Exercise ▸
Go over the records and copy every line with the string "Uses".

====================

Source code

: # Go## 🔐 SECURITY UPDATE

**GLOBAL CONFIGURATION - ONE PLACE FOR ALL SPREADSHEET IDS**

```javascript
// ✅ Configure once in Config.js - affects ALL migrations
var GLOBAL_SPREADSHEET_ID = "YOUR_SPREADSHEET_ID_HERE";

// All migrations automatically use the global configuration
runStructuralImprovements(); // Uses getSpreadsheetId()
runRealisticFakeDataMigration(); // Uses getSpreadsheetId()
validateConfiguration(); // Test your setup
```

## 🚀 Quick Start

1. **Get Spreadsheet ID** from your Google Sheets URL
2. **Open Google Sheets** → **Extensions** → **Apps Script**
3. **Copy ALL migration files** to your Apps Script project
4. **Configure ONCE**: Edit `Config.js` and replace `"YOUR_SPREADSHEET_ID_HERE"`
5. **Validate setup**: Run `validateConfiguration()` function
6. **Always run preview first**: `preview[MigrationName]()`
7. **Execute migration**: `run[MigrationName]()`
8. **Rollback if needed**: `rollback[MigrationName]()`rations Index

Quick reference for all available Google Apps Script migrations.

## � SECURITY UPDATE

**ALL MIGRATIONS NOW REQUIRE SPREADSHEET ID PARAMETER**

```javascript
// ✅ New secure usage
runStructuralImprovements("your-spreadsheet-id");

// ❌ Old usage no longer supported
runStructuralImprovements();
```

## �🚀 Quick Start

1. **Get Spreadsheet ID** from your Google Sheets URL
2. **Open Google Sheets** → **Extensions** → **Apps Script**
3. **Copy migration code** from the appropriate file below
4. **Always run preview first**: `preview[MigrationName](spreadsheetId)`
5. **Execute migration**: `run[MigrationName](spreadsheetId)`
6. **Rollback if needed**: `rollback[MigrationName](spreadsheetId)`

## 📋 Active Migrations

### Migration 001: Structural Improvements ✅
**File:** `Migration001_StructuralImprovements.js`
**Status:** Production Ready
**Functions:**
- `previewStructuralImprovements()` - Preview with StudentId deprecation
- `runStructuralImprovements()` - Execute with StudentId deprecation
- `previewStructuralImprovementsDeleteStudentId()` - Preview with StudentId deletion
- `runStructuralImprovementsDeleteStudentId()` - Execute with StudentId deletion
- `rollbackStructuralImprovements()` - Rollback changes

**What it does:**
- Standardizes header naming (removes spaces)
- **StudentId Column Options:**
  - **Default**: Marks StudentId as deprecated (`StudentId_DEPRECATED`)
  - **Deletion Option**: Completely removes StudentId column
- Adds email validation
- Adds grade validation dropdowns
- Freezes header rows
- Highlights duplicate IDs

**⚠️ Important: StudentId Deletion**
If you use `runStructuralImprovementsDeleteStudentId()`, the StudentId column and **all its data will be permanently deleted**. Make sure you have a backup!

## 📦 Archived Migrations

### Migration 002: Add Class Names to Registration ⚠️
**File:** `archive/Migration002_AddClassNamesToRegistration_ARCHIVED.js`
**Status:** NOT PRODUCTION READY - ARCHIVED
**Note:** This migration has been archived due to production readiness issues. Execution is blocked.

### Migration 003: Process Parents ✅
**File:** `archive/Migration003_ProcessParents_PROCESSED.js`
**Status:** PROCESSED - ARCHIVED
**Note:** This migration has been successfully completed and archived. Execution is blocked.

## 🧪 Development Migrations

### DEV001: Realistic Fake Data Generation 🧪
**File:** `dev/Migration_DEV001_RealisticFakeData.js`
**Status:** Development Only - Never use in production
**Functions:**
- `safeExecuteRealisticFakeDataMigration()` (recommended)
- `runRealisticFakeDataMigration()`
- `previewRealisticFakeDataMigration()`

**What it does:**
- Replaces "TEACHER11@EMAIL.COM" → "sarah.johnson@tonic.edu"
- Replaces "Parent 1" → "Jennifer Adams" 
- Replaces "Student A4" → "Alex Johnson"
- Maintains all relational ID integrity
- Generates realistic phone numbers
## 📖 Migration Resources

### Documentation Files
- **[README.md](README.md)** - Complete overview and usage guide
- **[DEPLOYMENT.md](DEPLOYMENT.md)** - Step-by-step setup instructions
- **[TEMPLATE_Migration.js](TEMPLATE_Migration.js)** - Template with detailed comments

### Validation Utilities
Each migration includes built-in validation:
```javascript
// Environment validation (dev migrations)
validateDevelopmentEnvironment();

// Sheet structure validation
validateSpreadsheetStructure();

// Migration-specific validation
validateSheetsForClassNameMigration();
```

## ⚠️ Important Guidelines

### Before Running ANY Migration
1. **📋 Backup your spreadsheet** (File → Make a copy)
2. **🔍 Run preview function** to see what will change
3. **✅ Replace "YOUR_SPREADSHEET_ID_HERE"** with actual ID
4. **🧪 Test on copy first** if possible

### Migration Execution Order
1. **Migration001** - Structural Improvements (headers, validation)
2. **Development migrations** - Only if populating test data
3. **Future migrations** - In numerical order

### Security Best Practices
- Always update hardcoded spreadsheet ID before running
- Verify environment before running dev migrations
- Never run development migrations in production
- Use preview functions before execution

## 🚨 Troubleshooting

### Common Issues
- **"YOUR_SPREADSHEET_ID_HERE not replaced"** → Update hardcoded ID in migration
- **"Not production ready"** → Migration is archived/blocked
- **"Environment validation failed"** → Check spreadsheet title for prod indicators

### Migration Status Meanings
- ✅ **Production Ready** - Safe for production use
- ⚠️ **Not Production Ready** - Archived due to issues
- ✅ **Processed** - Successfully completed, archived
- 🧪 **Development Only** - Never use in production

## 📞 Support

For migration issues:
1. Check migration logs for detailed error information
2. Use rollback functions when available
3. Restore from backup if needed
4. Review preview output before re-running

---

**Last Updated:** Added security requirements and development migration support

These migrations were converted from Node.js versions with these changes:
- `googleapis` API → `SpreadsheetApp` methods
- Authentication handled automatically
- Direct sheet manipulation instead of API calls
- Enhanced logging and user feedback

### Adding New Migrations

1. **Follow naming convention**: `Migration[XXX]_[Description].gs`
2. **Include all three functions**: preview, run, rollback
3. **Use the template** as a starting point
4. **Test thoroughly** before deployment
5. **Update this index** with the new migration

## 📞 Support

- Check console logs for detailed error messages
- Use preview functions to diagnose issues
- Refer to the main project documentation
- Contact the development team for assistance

====================

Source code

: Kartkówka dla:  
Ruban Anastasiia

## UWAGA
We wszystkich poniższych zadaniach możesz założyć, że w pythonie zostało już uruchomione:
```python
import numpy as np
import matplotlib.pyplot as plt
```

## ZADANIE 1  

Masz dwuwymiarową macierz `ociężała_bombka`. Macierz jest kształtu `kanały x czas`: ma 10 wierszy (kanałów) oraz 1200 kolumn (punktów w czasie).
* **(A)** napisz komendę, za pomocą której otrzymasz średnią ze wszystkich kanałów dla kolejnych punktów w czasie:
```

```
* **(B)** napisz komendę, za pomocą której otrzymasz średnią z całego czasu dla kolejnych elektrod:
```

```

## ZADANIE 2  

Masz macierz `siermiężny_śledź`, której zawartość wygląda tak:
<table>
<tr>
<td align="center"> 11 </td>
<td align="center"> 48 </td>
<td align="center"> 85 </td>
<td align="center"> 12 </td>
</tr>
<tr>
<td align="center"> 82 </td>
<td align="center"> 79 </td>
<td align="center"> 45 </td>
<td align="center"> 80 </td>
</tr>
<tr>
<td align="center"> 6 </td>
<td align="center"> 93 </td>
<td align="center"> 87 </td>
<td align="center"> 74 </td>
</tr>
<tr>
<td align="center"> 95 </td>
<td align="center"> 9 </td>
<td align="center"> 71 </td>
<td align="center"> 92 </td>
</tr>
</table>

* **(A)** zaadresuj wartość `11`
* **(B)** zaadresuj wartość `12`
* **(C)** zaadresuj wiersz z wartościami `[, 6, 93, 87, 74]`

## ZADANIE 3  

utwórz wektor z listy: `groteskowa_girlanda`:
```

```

====================

Output for this task ▸
runStructuralImprovements(); // Uses getSpreadsheetId()
runRealisticFakeDataMigration(); // Uses getSpreadsheetId()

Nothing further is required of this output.